Explaining Mooncake Foods to newcomers can present something of a challenge. It’s sort of vaguely healthy Asian food, but not healthy in an organic green juice kind of way. And it’s in Soho, but not in the part where some old guy is selling old movie scripts and bad paintings on the street. It also kind of looks like a greasy spoon diner. But in a good way.
Everything about Mooncake Foods basically follows the “in a good way” formula. This includes the down to the impossible to pin down clientele - on our last weekday evening visit, the only other patrons were a pair of French girls who shared an order of dumplings and cheap glasses of wine, and a guy sitting alone in a leather jacket. In a good way!
So go alone and sit at the counter, go with a friend and sit in the window on a cold winter day, or go with a group - at Mooncake, there are no rules.
Except there is one rule: green sauce. All meals at Mooncake should revolve around the restaurant’s signature spicy green sauce, which is kind of like a tangier, more aesthetically-pleasing Sriracha addictive enough it should possibly be regulated as a controlled substance. But it’s not regulated because NOBODY KNOWS WHAT IT IS. The recipe is secret and it’s not for sale. We’ve asked.
Green sauce seems to bring people back - and Mooncake has built a small empire on it, with three other locations in the Financial District, Hell’s Kitchen, and Chelsea. We can’t attest to the quality of cool, weird diner vibes at the other locations, but we can attest to the fact that they have the green sauce, and to the fact that they will deliver to your doorstep. Not always promptly, but as you should know by now: Mooncake is not like most restaurants.

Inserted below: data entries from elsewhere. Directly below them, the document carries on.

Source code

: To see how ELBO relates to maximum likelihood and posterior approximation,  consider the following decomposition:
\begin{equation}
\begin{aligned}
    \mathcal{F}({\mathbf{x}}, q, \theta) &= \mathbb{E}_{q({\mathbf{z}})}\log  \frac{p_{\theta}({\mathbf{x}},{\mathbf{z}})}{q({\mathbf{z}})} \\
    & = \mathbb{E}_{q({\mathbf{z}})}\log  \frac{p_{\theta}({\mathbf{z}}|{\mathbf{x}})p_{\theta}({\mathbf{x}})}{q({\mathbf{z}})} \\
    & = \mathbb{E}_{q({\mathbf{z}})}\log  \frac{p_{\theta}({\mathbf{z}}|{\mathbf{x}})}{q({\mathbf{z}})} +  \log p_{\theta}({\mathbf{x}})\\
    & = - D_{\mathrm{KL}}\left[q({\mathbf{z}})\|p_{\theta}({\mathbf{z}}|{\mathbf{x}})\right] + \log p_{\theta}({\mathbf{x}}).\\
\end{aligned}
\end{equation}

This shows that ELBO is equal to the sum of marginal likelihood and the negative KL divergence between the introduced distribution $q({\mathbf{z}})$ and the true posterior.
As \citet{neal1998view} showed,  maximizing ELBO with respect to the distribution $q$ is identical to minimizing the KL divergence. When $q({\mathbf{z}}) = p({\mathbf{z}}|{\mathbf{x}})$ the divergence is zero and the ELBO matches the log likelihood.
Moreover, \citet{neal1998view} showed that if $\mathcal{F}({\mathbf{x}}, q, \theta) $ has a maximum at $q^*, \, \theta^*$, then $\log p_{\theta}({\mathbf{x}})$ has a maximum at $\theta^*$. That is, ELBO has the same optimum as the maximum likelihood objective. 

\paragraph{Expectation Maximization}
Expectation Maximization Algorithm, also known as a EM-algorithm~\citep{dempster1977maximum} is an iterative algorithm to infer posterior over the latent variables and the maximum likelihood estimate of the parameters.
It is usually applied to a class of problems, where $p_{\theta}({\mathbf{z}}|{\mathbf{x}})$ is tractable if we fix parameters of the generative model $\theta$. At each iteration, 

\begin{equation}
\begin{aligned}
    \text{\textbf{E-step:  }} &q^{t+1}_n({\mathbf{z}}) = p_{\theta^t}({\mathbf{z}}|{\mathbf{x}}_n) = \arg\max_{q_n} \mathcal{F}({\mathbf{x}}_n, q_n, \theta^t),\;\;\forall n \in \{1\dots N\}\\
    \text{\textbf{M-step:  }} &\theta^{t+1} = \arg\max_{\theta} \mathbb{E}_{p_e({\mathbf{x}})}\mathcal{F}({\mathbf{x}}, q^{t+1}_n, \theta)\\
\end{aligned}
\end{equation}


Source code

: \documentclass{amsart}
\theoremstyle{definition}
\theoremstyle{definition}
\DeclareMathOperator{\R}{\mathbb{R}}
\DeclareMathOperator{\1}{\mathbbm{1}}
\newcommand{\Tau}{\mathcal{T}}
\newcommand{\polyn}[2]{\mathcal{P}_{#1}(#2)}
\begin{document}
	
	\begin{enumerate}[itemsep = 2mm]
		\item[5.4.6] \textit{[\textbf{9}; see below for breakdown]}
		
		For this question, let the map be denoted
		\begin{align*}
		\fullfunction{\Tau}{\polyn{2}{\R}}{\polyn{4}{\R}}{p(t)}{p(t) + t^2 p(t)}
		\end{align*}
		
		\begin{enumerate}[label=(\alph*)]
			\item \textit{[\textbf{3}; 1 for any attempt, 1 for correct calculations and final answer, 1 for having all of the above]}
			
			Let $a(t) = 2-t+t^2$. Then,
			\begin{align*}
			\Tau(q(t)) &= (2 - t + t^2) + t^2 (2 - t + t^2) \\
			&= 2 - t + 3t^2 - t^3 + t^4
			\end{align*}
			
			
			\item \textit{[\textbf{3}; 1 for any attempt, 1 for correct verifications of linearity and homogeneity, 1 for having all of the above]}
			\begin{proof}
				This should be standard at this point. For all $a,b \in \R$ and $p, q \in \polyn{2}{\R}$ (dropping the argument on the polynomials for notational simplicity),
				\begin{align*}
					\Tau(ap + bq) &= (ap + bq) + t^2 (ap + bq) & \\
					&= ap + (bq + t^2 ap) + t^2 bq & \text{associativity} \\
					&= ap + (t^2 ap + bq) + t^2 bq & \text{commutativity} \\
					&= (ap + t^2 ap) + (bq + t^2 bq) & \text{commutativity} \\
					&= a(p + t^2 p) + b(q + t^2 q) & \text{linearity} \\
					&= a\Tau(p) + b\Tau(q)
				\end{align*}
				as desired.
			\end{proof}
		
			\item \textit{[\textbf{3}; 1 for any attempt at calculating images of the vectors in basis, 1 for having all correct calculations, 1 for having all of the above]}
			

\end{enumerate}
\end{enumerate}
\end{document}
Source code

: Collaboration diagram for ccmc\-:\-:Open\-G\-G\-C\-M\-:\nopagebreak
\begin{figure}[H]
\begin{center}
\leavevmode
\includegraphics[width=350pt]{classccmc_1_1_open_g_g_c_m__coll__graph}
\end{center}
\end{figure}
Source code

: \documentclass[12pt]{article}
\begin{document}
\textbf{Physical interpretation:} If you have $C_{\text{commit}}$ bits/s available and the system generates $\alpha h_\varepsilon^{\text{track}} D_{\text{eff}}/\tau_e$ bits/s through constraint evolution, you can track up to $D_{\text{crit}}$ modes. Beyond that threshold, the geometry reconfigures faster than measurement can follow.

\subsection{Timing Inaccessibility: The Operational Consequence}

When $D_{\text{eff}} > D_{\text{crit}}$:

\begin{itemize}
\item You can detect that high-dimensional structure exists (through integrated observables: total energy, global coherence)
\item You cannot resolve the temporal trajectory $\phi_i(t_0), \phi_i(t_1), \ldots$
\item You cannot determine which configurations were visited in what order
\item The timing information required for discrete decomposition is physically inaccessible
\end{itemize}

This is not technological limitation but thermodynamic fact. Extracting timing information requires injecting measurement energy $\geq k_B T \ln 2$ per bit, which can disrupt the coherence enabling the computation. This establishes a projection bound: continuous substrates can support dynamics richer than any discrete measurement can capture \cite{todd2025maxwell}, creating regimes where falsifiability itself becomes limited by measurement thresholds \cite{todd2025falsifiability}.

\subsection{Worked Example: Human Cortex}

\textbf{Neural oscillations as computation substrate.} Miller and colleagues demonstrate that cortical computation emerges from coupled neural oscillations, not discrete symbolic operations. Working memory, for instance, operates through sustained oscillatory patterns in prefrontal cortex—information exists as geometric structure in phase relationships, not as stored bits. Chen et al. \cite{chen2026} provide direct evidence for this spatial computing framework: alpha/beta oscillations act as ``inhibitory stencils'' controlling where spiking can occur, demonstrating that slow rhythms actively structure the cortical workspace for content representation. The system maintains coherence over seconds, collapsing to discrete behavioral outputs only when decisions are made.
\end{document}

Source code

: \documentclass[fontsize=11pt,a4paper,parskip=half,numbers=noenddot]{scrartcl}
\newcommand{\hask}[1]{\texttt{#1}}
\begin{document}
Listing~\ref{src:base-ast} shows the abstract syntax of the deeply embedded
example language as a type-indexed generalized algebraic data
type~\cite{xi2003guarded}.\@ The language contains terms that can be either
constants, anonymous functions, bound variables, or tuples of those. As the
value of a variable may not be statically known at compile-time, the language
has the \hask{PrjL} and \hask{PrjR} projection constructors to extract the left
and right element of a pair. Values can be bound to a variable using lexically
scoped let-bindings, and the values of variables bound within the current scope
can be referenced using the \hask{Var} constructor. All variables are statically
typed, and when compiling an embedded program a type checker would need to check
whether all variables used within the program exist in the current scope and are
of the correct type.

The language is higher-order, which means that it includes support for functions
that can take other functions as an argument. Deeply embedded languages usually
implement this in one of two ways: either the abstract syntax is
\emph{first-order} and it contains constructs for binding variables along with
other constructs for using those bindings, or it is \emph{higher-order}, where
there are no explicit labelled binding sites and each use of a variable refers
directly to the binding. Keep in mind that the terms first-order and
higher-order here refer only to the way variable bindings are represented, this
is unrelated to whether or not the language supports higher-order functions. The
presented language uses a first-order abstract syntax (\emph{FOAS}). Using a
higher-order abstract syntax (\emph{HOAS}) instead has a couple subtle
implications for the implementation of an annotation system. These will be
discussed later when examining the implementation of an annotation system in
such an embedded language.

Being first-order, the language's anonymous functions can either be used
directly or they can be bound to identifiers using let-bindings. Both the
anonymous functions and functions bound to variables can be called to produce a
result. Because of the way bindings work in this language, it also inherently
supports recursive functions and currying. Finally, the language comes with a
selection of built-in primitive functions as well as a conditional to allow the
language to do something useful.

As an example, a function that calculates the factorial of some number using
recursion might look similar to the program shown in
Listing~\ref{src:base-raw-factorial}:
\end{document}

So stop worrying about how to explain this place to your friends, and get to this corner of Soho you probably forgot existed and get to this weird little Asian diner you never knew you needed.

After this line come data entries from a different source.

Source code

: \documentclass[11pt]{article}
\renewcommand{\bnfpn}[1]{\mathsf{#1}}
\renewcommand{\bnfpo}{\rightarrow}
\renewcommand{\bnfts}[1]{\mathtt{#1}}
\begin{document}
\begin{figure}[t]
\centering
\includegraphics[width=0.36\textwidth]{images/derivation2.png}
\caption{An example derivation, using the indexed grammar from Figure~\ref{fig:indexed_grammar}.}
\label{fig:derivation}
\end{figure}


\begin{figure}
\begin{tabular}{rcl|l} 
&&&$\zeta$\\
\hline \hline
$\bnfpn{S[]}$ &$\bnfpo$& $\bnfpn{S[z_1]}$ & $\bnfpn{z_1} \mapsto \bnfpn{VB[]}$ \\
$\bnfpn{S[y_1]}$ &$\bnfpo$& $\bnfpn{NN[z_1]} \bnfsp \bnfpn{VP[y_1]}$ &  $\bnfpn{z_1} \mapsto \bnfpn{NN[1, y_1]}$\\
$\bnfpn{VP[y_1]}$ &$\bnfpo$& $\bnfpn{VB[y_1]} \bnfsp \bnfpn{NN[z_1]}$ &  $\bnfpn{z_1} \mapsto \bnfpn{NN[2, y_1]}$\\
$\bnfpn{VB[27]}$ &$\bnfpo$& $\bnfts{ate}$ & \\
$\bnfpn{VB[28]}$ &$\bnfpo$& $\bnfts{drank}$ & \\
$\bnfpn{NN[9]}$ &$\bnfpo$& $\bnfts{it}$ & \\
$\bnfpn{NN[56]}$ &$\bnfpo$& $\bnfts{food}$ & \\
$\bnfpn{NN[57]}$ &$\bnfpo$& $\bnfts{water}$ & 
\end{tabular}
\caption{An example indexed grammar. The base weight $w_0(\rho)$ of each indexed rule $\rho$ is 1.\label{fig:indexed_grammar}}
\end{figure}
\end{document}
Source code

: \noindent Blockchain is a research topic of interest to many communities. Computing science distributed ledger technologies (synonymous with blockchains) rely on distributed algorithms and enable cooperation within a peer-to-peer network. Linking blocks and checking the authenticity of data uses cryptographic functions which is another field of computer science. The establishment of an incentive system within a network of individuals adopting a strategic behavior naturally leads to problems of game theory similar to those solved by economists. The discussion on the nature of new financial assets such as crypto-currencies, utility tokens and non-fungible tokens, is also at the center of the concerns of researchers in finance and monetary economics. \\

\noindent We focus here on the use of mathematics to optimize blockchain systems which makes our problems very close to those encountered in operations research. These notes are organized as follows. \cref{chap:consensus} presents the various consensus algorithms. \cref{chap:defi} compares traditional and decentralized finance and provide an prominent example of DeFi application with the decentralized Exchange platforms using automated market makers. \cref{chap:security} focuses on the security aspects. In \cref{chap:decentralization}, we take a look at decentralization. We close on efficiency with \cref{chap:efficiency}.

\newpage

Whitefish salad usually lives a quiet existence on a bagel at your local Jewish appetizing shop, but here, it’s hanging out on a baguette with pickled vegetables and jalapeños like it’s no big deal. This sandwich is kind of a mess (but in a good way) - large, very spicy chunks of jalapeño sometimes pop up where you don't expect them.
The Mooncake classic. A piece of broiled salmon marinated in a slightly sweet miso sauce that makes teriyaki look stupid. It comes with rice and salad, and for an extra $3, add salmon roe to feel fancy. Top with green sauce.
What exactly is in these dumplings? Not sure. But they have a good chewy wrapper and serve as an excellent vehicle for - you guessed it - green sauce.
A less oily, more richly-flavored improvement on the wonton soup you get with your generic Chinese delivery.